The author of the Substack post, Samuel Samson, a senior advisor for the Bureau for Democracy, Human Rights, and Labor (DRL), met both Smith-Connor and Tossici-Bolt during a trip to the UK in March. The purpose of Samson's March trip, according to The Telegraph, was to 'affirm the importance of freedom of expression in the UK and across Europe'.
His Substack post was titled 'The Need for Civilizational Allies in Europe', a reference to vice president JD Vance's claims that Europe is succumbing to 'the threat from within', namely European governments censoring those they do not agree with.

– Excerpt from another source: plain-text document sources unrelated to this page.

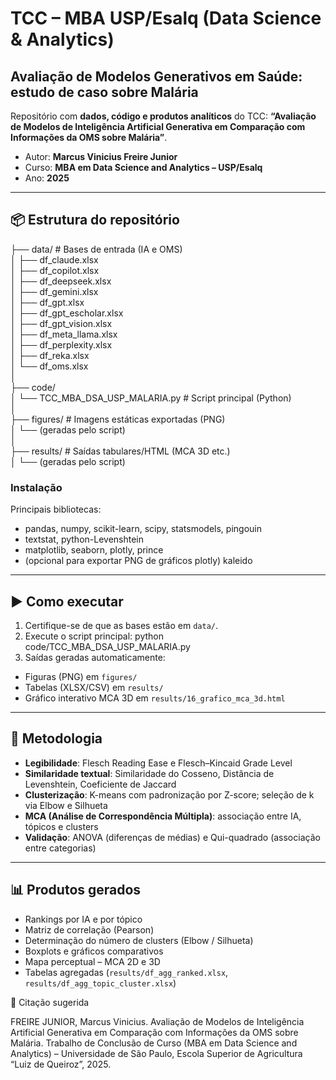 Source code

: # TCC – MBA USP/Esalq (Data Science & Analytics)
## Avaliação de Modelos Generativos em Saúde: estudo de caso sobre Malária

Repositório com **dados, código e produtos analíticos** do TCC:
**“Avaliação de Modelos de Inteligência Artificial Generativa em Comparação com Informações da OMS sobre Malária”**.

- Autor: **Marcus Vinicius Freire Junior**  
- Curso: **MBA em Data Science and Analytics – USP/Esalq**  
- Ano: **2025**

---

## 📦 Estrutura do repositório

├── data/ # Bases de entrada (IA e OMS)  
│ ├── df_claude.xlsx  
│ ├── df_copilot.xlsx  
│ ├── df_deepseek.xlsx  
│ ├── df_gemini.xlsx  
│ ├── df_gpt.xlsx  
│ ├── df_gpt_escholar.xlsx  
│ ├── df_gpt_vision.xlsx  
│ ├── df_meta_llama.xlsx  
│ ├── df_perplexity.xlsx  
│ ├── df_reka.xlsx  
│ └── df_oms.xlsx  
│  
├── code/  
│ └── TCC_MBA_DSA_USP_MALARIA.py # Script principal (Python)  
│  
├── figures/ # Imagens estáticas exportadas (PNG)  
│ └── (geradas pelo script)  
│  
├── results/ # Saídas tabulares/HTML (MCA 3D etc.)  
│ └── (geradas pelo script)  
  
### Instalação

Principais bibliotecas:
- pandas, numpy, scikit-learn, scipy, statsmodels, pingouin
- textstat, python-Levenshtein
- matplotlib, seaborn, plotly, prince
- (opcional para exportar PNG de gráficos plotly) kaleido

---

## ▶️ Como executar

1. Certifique-se de que as bases estão em `data/`.
2. Execute o script principal:
 python code/TCC_MBA_DSA_USP_MALARIA.py
3. Saídas geradas automaticamente:
- Figuras (PNG) em `figures/`
- Tabelas (XLSX/CSV) em `results/`
- Gráfico interativo MCA 3D em `results/16_grafico_mca_3d.html`

---

## 🧪 Metodologia

- **Legibilidade**: Flesch Reading Ease e Flesch–Kincaid Grade Level  
- **Similaridade textual**: Similaridade do Cosseno, Distância de Levenshtein, Coeficiente de Jaccard  
- **Clusterização**: K-means com padronização por Z-score; seleção de k via Elbow e Silhueta  
- **MCA (Análise de Correspondência Múltipla)**: associação entre IA, tópicos e clusters  
- **Validação**: ANOVA (diferenças de médias) e Qui-quadrado (associação entre categorias)  

---

## 📊 Produtos gerados

- Rankings por IA e por tópico  
- Matriz de correlação (Pearson)  
- Determinação do número de clusters (Elbow / Silhueta)  
- Boxplots e gráficos comparativos  
- Mapa perceptual – MCA 2D e 3D  
- Tabelas agregadas (`results/df_agg_ranked.xlsx`, `results/df_agg_topic_cluster.xlsx`) 

📑 Citação sugerida

FREIRE JUNIOR, Marcus Vinicius. Avaliação de Modelos de Inteligência Artificial Generativa em
Comparação com Informações da OMS sobre Malária. Trabalho de Conclusão de Curso (MBA em Data
Science and Analytics) – Universidade de São Paulo, Escola Superior de Agricultura “Luiz de Queiroz”,
2025.
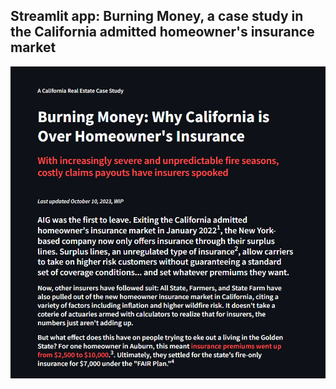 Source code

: ## Streamlit app: Burning Money, a case study in the California admitted homeowner's insurance market

![image](https://github.com/lionthroat/california_homeowners_insurance_trends/blob/main/assets/burning-money.png?raw=true)
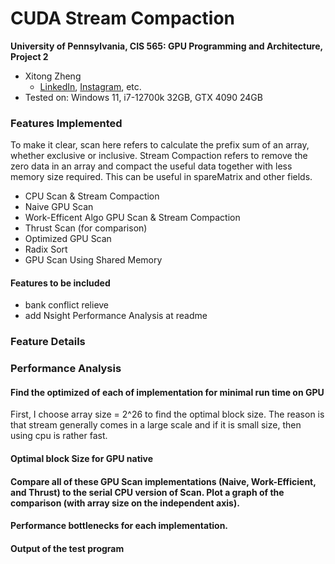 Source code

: CUDA Stream Compaction
======================

**University of Pennsylvania, CIS 565: GPU Programming and Architecture, Project 2**

* Xitong Zheng
  * [LinkedIn](https://www.linkedin.com/in/xitong-zheng-5b6543205/), [Instagram](https://www.instagram.com/simonz_zheng/), etc.
* Tested on: Windows 11, i7-12700k 32GB, GTX 4090 24GB

### Features Implemented
To make it clear, scan here refers to calculate the prefix sum of an array, whether exclusive or inclusive. Stream Compaction refers to remove the zero data in an array and compact the useful data together with less memory size required. This can be useful in spareMatrix and other fields.
- CPU Scan & Stream Compaction 
- Naive GPU Scan 
- Work-Efficent Algo GPU Scan & Stream Compaction
- Thrust Scan (for comparison)
- Optimized GPU Scan 
- Radix Sort
- GPU Scan Using Shared Memory 
#### Features to be included
- bank conflict relieve
- add Nsight Performance Analysis at readme
### Feature Details
### Performance Analysis
#### Find the optimized of each of implementation for minimal run time on GPU
First, I choose array size = 2^26 to find the optimal block size. The reason is that stream generally comes in a large scale and if it is small size, then using cpu is rather fast. 

#### Optimal block Size for GPU native 

#### Compare all of these GPU Scan implementations (Naive, Work-Efficient, and Thrust) to the serial CPU version of Scan. Plot a graph of the comparison (with array size on the independent axis).

#### Performance bottlenecks for each implementation.

#### Output of the test program

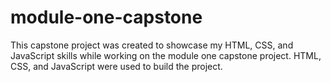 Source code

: # module-one-capstone
This capstone project was created to showcase my HTML, CSS, and JavaScript skills while working on the module one capstone project. HTML, CSS, and JavaScript were used to build the project.
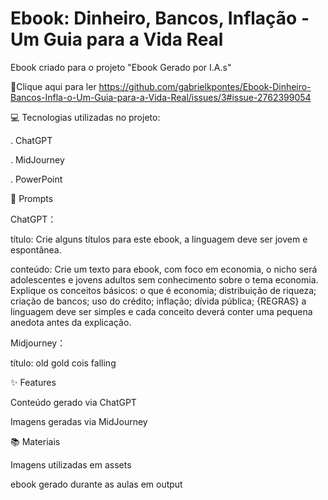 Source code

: # Ebook: Dinheiro, Bancos, Inflação - Um Guia para a Vida Real
Ebook criado para o projeto "Ebook Gerado por I.A.s"




📕Clique aqui para ler
https://github.com/gabrielkpontes/Ebook-Dinheiro-Bancos-Infla-o-Um-Guia-para-a-Vida-Real/issues/3#issue-2762399054




💻 Tecnologias utilizadas no projeto:

. ChatGPT

. MidJourney

. PowerPoint


🧠 Prompts

ChatGPT：


título:	Crie alguns títulos para este ebook, a linguagem deve ser jovem e espontânea.


conteúdo:	Crie um texto para ebook, com foco em economia, o nicho será adolescentes e jovens adultos sem conhecimento sobre o tema economia. Explique os conceitos básicos: o que é economia; distribuição de riqueza; criação de bancos; uso do crédito; inflação; dívida pública;
{REGRAS} a linguagem deve ser simples e cada conceito deverá conter uma pequena anedota antes da explicação.

Midjourney：






título:	old gold cois falling

✨ Features

Conteúdo gerado via ChatGPT

Imagens geradas via MidJourney

📚 Materiais

Imagens utilizadas em assets

ebook gerado durante as aulas em output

The blog also accused Germany, France, Romania and Poland of implementing a 'strategy of censorship, demonization, and bureaucratic weaponization' by arresting, designating or banning far-right political parties, before suggesting Trump and his supporters had been subjected to the same treatment.
It praised Hungary, run by an administration that has orchestrated a widespread crackdown on the free press and LGBT rights, as a 'Christian nation … unjustly labeled as authoritarians and human rights abusers'.
'Our concerns are not partisan but principled,' the paper claimed. 'The suppression of speech, facilitation of mass migration, targeting of religious expression, and undermining of electoral choice threatens the very foundation of the transatlantic partnership.'
It added that Europe's actions were 'increasingly affecting American security and economic ties, along with the free speech rights of American citizens and companies'.
The blog post was a follow-up from Mr Vance's February speech to the Munich Security Conference, in which he lambasted Germany for its post-Second World War policy of refusing to work with the far-right.
As attendees expected him to speak of the renewed threat posed by Vladimir Putin's Russia, the US politician instead chose to claim European anti-extremism was the principal concern for the continent's security.
The German far-right party Alternative for Germany (AfD) went on to win a fifth of the popular vote in national elections later that month.
They have since been designated far-right extremists. The country's domestic intelligence said in a statement that 'the ethnicity- and ancestry-based understanding of the people prevailing within the party is incompatible with the free democratic order'.